This book is not a fantasy. Instead, it is based on the memories of the Romanian-born German writer Oskar Pastior, who — like the novel's protagonist, 17-year-old Leo Auberg — spent five years of his life in a prison camp. Pastior was never able to find his way back to normal life after being released from the camp. He kept quiet about his fate for decades.

Pastior eventually shared his experiences in a series of long talks with his friend, writer Herta Müller. The conversations developed into the wish to write a joint novel, but it wasn't to be: Pastior died in 2006. The Hunger Angel appeared three years later.

'The Hunger Angel' by Herta Müller 

Soviet gulags for Germans of Romania

As a member of the German-speaking minority in Romania, Pastior was deported to a Soviet gulag shortly before the end of World War II, where he spent the next few years. Such forced labor was supposed to serve as punishment and atonement for the crimes of the Nazi regime.
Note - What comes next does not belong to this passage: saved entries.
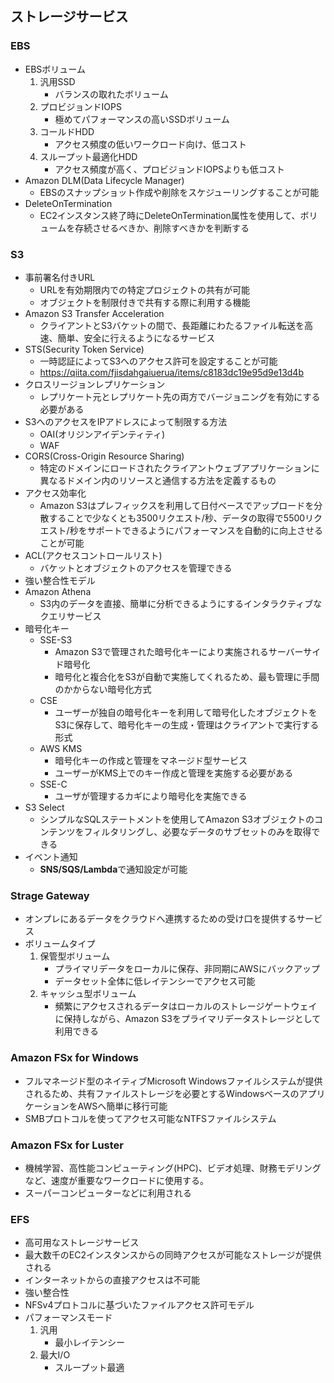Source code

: ## ストレージサービス

### EBS
- EBSボリューム
    1. 汎用SSD
        - バランスの取れたボリューム
    1. プロビジョンドIOPS
        - 極めてパフォーマンスの高いSSDボリューム
    1. コールドHDD
        - アクセス頻度の低いワークロード向け、低コスト
    1. スループット最適化HDD
        - アクセス頻度が高く、プロビジョンドIOPSよりも低コスト
- Amazon DLM(Data Lifecycle Manager)
    - EBSのスナップショット作成や削除をスケジューリングすることが可能
- DeleteOnTermination
    - EC2インスタンス終了時にDeleteOnTermination属性を使用して、ボリュームを存続させるべきか、削除すべきかを判断する

### S3
- 事前署名付きURL
    - URLを有効期限内での特定プロジェクトの共有が可能
    - オブジェクトを制限付きで共有する際に利用する機能
- Amazon S3 Transfer Acceleration
    - クライアントとS3バケットの間で、長距離にわたるファイル転送を高速、簡単、安全に行えるようになるサービス
- STS(Security Token Service)
    - 一時認証によってS3へのアクセス許可を設定することが可能
    - https://qiita.com/fjisdahgaiuerua/items/c8183dc19e95d9e13d4b
- クロスリージョンレプリケーション
    - レプリケート元とレプリケート先の両方でバージョニングを有効にする必要がある
- S3へのアクセスをIPアドレスによって制限する方法
    - OAI(オリジンアイデンティティ)
    - WAF
- CORS(Cross-Origin Resource Sharing)
    - 特定のドメインにロードされたクライアントウェブアプリケーションに異なるドメイン内のリソースと通信する方法を定義するもの
- アクセス効率化
    - Amazon S3はプレフィックスを利用して日付ベースでアップロードを分散することで少なくとも3500リクエスト/秒、データの取得で5500リクエスト/秒をサポートできるようにパフォーマンスを自動的に向上させることが可能
- ACL(アクセスコントロールリスト)
    - バケットとオブジェクトのアクセスを管理できる
- 強い整合性モデル
- Amazon Athena
    - S3内のデータを直接、簡単に分析できるようにするインタラクティブなクエリサービス
- 暗号化キー
    - SSE-S3
        - Amazon S3で管理された暗号化キーにより実施されるサーバーサイド暗号化
        - 暗号化と複合化をS3が自動で実施してくれるため、最も管理に手間のかからない暗号化方式
    - CSE
        - ユーザーが独自の暗号化キーを利用して暗号化したオブジェクトをS3に保存して、暗号化キーの生成・管理はクライアントで実行する形式
    - AWS KMS
        - 暗号化キーの作成と管理をマネージド型サービス
        - ユーザーがKMS上でのキー作成と管理を実施する必要がある
    - SSE-C
        - ユーザが管理するカギにより暗号化を実施できる
- S3 Select
    - シンプルなSQLステートメントを使用してAmazon S3オブジェクトのコンテンツをフィルタリングし、必要なデータのサブセットのみを取得できる
- イベント通知
    - **SNS/SQS/Lambda**で通知設定が可能

### Strage Gateway
- オンプレにあるデータをクラウドへ連携するための受け口を提供するサービス
- ボリュームタイプ
    1. 保管型ボリューム
        - プライマリデータをローカルに保存、非同期にAWSにバックアップ
        - データセット全体に低レイテンシーでアクセス可能
    1. キャッシュ型ボリューム
        - 頻繁にアクセスされるデータはローカルのストレージゲートウェイに保持しながら、Amazon S3をプライマリデータストレージとして利用できる

### Amazon FSx for Windows
- フルマネージド型のネイティブMicrosoft Windowsファイルシステムが提供されるため、共有ファイルストレージを必要とするWindowsベースのアプリケーションをAWSへ簡単に移行可能
- SMBプロトコルを使ってアクセス可能なNTFSファイルシステム

### Amazon FSx for Luster
- 機械学習、高性能コンピューティング(HPC)、ビデオ処理、財務モデリングなど、速度が重要なワークロードに使用する。
- スーパーコンピューターなどに利用される

### EFS
- 高可用なストレージサービス
- 最大数千のEC2インスタンスからの同時アクセスが可能なストレージが提供される
- インターネットからの直接アクセスは不可能
- 強い整合性
- NFSv4プロトコルに基づいたファイルアクセス許可モデル
- パフォーマンスモード
    1. 汎用
        - 最小レイテンシー
    2. 最大I/O
        - スループット最適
Along with Pastior, 60,000 other individuals between the ages of 17 and 35 experienced hunger, deprivation and desperation. The topic remained taboo until Romania's communist system collapsed in 1989. It then took another 20 years until Herta Müller published her novel.

Language as lifesaver

The Hunger Angel is not a historical novel. At the center of the book is 17-year-old Leo, who in January 1945 is picked up, packed into a livestock wagon and deported to a forced labor camp. He has no idea what's in store for him and imagines an adventure awaits. He sees it all as a chance to escape the confinement of his family — for Leo is homosexual and fears that it could land him in prison.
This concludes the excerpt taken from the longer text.